● **YOUR OBJECTIVE**:
Across the listing below, state how many lines hold the string "پایین"; write nothing but that number.

● **EXERCISE INPUTS**:
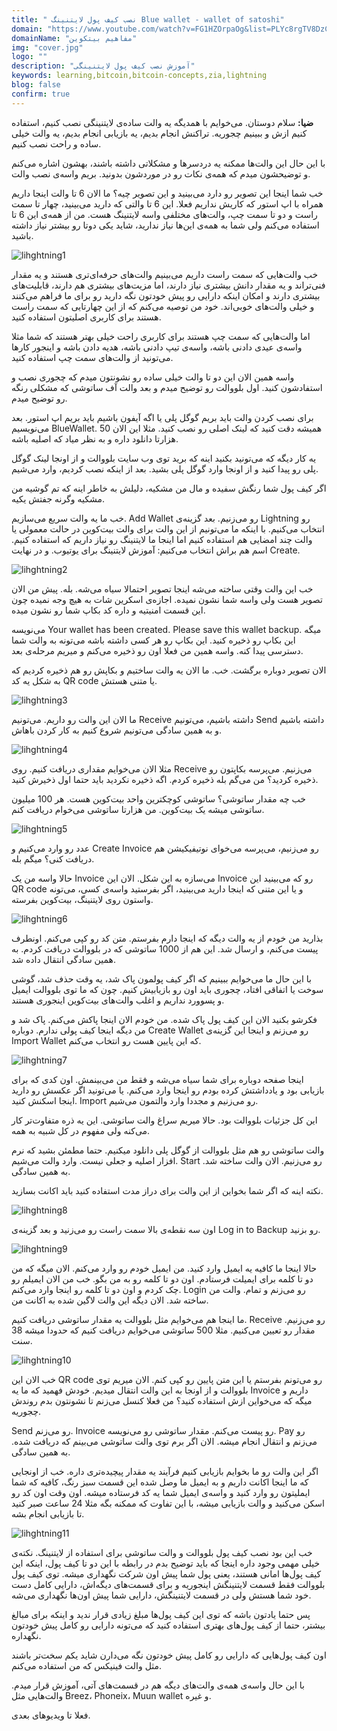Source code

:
 ```yaml
---
title: " نصب کیف پول لایتنینگ Blue wallet - wallet of satoshi"
domain: "https://www.youtube.com/watch?v=FG1HZOrpaOg&list=PLYc8rgTV8DzC29873Qt1kzvgZGHNxce7_&index=11"
domainName: "مفاهیم بیتکوین"
img: "cover.jpg"
logo: ""
description: "آموزش نصب کیف پول لایتنینگی"
keywords: learning,bitcoin,bitcoin-concepts,zia,lightning
blog: false
confirm: true
---
```


**ضیا:** سلام دوستان. می‌خوایم با همدیگه یه والت ساده‌ی لایتنینگی نصب کنیم، استفاده کنیم ازش و ببینیم چجوریه. تراکنش انجام بدیم، یه بازیابی انجام بدیم، یه والت خیلی ساده و راحت نصب کنیم.

با این حال این والت‌ها ممکنه یه دردسرها و مشکلاتی داشته باشند، بهشون اشاره می‌کنم و توضیحشون میدم که همه‌ی نکات رو در موردشون بدونید. بریم واسه‌ی نصب والت.

خب شما اینجا این تصویر رو دارد می‌بینید و این تصویر چیه؟ ما الان 6 تا والت اینجا داریم همراه با اپ استور که کاریش نداریم فعلا. این 6 تا والتی که دارید می‌بینید، چهار تا سمت راست و دو تا سمت چپ، والت‌های مختلفی واسه لایتنینگ هست. من از همه‌ی این 6 تا استفاده می‌کنم ولی شما به همه‌ی این‌ها نیاز ندارید، شاید یکی دوتا رو بیشتر نیاز داشته باشید.

![lihghtning1](./pic1.jpg)

خب والت‌هایی که سمت راست داریم می‌بینیم والت‌های حرفه‌ای‌تری هستند و یه مقدار فنی‌تراند و یه مقدار دانش بیشتری نیاز دارند، اما مزیت‌های بیشتری هم دارند، قابلیت‌های بیشتری دارند و امکان اینکه دارایی رو پیش خودتون نگه دارید رو برای ما فراهم می‌کنند و خیلی والت‌های خوبی‌اند. خود من توصیه می‌کنم که از این چهارتایی که سمت راست هستند برای کاربری اصلیتون استفاده کنید.

اما والت‌هایی که سمت چپ هستند برای کاربری راحت خیلی بهتر هستند که شما مثلا واسه‌ی عیدی دادنی باشه، واسه‌ی تیپ دادنی باشه، هدیه دادن باشه و اینجور کارها می‌تونید از والت‌های سمت چپ استفاده کنید.

واسه همین الان این دو تا والت خیلی ساده رو نشونتون میدم که چجوری نصب و استفادشون کنید. اول بلووالت رو توضیح میدم و بعد والت آف ساتوشی که مشکلی رنگه رو توضیح میدم.

برای نصب کردن والت باید بریم گوگل پلی یا اگه آیفون باشیم باید بریم اپ استور. بعد می‌نویسیم BlueWallet. همیشه دقت کنید که لینک اصلی رو نصب کنید. مثلا این الان 50 هزارتا دانلود داره و به نظر میاد که اصلیه باشه.

یه کار دیگه که می‌تونید بکنید اینه که برید توی وب سایت بلووالت و از اونجا لینک گوگل پلی رو پیدا کنید و از اونجا وارد گوگل پلی بشید. بعد از اینکه نصب کردیم، وارد می‌شیم.

اگر کیف پول شما رنگش سفیده و مال من مشکیه، دلیلش به خاطر اینه که تم گوشیه من مشکیه وگرنه جفتش یکیه.

خب ما یه والت سریع می‌سازیم. Add Wallet رو می‌زنیم. بعد گزینه‌ی Lightning رو انتخاب می‌کنیم. با اینکه ما می‌تونیم از این والت برای والت بیت‌کوین در حالت معمولی یا والت چند امضایی هم استفاده کنیم اما اینجا ما لایتنینگ رو نیاز داریم که استفاده کنیم. اسم هم براش انتخاب می‌کنیم: آموزش لایتنینگ برای یوتیوب. و در نهایت Create.

![lihghtning2](./pic2.jpg)

خب این والت وقتی ساخته می‌شه اینجا تصویر احتمالا سیاه می‌شه. بله. پیش من الان تصویر هست ولی واسه شما نشون نمیده. اجازه‌ی اسکرین شات به هیچ وجه نمیده چون این قسمت امنیتیه و داره کد بکاپ شما رو نشون میده.

می‌نویسه Your wallet has been created. Please save this wallet backup. میگه این بکاپ رو ذخیره کنید. این بکاپ رو هر کسی داشته باشه می‌تونه به والت شما دسترسی پیدا کنه. واسه همین من فعلا اون رو ذخیره می‌کنم و میریم مرحله‌ی بعد.

الان تصویر دوباره برگشت. خب. ما الان یه والت ساختیم و بکاپش رو هم ذخیره کردیم که به شکل یه کد QR code یا متنی هستش.

![lihghtning3](./pic3.jpg)

ما الان این والت رو داریم. می‌تونیم Receive داشته باشیم، می‌تونیم Send داشته باشیم و به همین سادگی می‌تونیم شروع کنیم به کار کردن باهاش.

![lihghtning4](./pic4.jpg)

مثلا الان می‌خوایم مقداری دریافت کنیم. روی Receive می‌زنیم. می‌پرسه بکاپتون رو ذخیره کردید؟ من می‌گم بله ذخیره کردم. اگه ذخیره نکردید باید حتما اول ذخیرش کنید.

خب چه مقدار ساتوشی؟ ساتوشی کوچکترین واحد بیت‌کوین هست. هر 100 میلیون ساتوشی میشه یک بیت‌کوین. من هزارتا ساتوشی می‌خوام دریافت کنم.

![lihghtning5](./pic5.jpg)

عدد رو وارد می‌کنیم و Create Invoice رو می‌زنیم، می‌پرسه می‌خوای نوتیفیکیشن هم دریافت کنی؟ میگم بله.

حالا واسه من یک Invoice می‌سازه به این شکل. الان این Invoice رو که می‌بینید این QR code و یا این متنی که اینجا دارید می‌بینید، اگر بفرستید واسه‌ی کسی، می‌تونه واستون روی لایتنینگ، بیت‌کوین بفرسته.

![lihghtning6](./pic6.jpg)

بذارید من خودم از یه والت دیگه که اینجا دارم بفرستم. متن کد رو کپی می‌کنم. اونطرف پیست می‌کنم، و ارسال شد. این هم از 1000 ساتوشی که در بلووالت دریافت کردم. به همین سادگی انتقال داده شد.

با این حال ما می‌خوایم ببینیم که اگر کیف پولمون پاک شد، یه وقت حذف شد، گوشی سوخت یا اتفاقی افتاد، چجوری باید اون رو بازیابیش کنیم. چون که ما توی بلووالت ایمیل و پسوورد نداریم و اغلب والت‌های بیت‌کوین اینجوری هستند.

فکرشو بکنید الان این کیف پول پاک شده. من خودم الان اینجا پاکش می‌کنم. پاک شد و من دیگه اینجا کیف پولی ندارم. دوباره Create Wallet رو می‌زنم و اینجا این گزینه‌ی Import Wallet که این پایین هست رو انتخاب می‌کنم.

![lihghtning7](./pic7.jpg)

اینجا صفحه دوباره برای شما سیاه می‌شه و فقط من می‌بینمش. اون کدی که برای بازیابی بود و یادداشتش کرده بودم رو اینجا وارد می‌کنم. یا می‌تونید اگر عکسش رو دارید اینجا اسکنش کنید. Import رو می‌زنیم و مجددا وارد والتمون می‌شیم.

این کل جزئیات بلووالت بود. حالا میریم سراغ والت ساتوشی. این یه ذره متفاوت‌تر کار می‌کنه ولی مفهوم در کل شبیه به همه.

والت ساتوشی رو هم مثل بلووالت از گوگل پلی دانلود میکنیم. حتما مطمئن بشید که نرم افزار اصلیه و جعلی نیست. وارد والت می‌شیم. Start رو می‌زنیم. الان والت ساخته شد. به همین سادگی.

نکته اینه که اگر شما بخواین از این والت برای دراز مدت استفاده کنید باید اکانت بسازید.

![lihghtning8](./pic8.jpg)

اون سه نقطه‌ی بالا سمت راست رو می‌زنید و بعد گزینه‌ی Log in to Backup رو بزنید.

![lihghtning9](./pic9.jpg)

حالا اینجا ما کافیه یه ایمیل وارد کنید. من ایمیل خودم رو وارد می‌کنم. الان میگه که من دو تا کلمه برای ایمیلت فرستادم. اون دو تا کلمه رو به من بگو. خب من الان ایمیلم رو چک کردم و اون دو تا کلمه رو اینجا وارد می‌کنم. Login رو می‌زنم و تمام. والت من ساخته شد. الان دیگه این والت لاگین شده به اکانت من.

ما اینجا هم می‌خوایم مثل بلووالت یه مقدار ساتوشی دریافت کنیم. Receive رو می‌زنیم. مقدار رو تعیین می‌کنیم. مثلا 500 ساتوشی می‌خوایم دریافت کنیم که حدودا میشه 38 سنت.

![lihghtning10](./pic10.jpg)

خب الان این QR code رو می‌تونم بفرستم یا این متن پایین رو کپی کنم. الان میریم توی بلووالت و از اونجا به این والت انتقال میدیم. خودش فهمید که ما یه Invoice داریم و میگه که می‌خواین ازش استفاده کنید؟ من فعلا کنسل می‌زنم تا نشونتون بدم روندش چجوریه.

Send رو می‌زنم. Invoice رو پیست می‌کنم. مقدار ساتوشی رو می‌نویسه. Pay رو می‌زنم و انتقال انجام میشه. الان اگر برم توی والت ساتوشی می‌بینم که دریافت شده. به همین سادگی.

اگر این والت رو ما بخوایم بازیابی کنیم فرآیند یه مقدار پیچیده‌تری داره. خب از اونجایی که ما اینجا اکانت داریم و به ایمیل ما وصل شده این قسمت سبز رنگ، کافیه که شما ایملیتون رو وارد کنید و واسه‌ی ایمیل شما یه کد فرستاده میشه. اون وقت اون کد رو اسکن می‌کنید و والت بازیابی میشه، با این تفاوت که ممکنه بگه مثلا 24 ساعت صبر کنید تا بازیابی انجام بشه.

![lihghtning11](./pic11.jpg)

خب این بود نصب کیف پول بلووالت و والت ساتوشی برای استفاده از لایتنینگ. نکته‌ی خیلی مهمی وجود داره اینجا که باید توضیح بدم در رابطه با این دو تا کیف پول، اینکه این کیف پول‌ها امانی هستند، یعنی پول شما پیش اون شرکت نگهداری میشه. توی کیف پول بلووالت فقط قسمت لایتنینگش اینجوریه و برای قسمت‌های دیگه‌اش، دارایی کامل دست خود شما هستش ولی در قسمت لایتنینگش، دارایی شما پیش اون‌ها نگهداری می‌شه.

پس حتما یادتون باشه که توی این کیف پول‌ها مبلغ زیادی قرار ندید و اینکه برای مبالغ بیشتر، حتما از کیف پول‌های بهتری استفاده کنید که می‌تونه دارایی رو کامل پیش خودتون نگهداره.

اون کیف پول‌هایی که دارایی رو کامل پیش خودتون نگه می‌دارن شاید یکم سخت‌تر باشند مثل والت فینیکس که من استفاده می‌کنم.

با این حال واسه‌ی همه‌ی والت‌های دیگه هم در قسمت‌های آتی، آموزش قرار میدم. والت‌هایی مثل Breez، Phoneix، Muun wallet و غیره.

فعلا تا ویدیوهای بعدی.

● **SOLUTION TO THIS TASK**:
2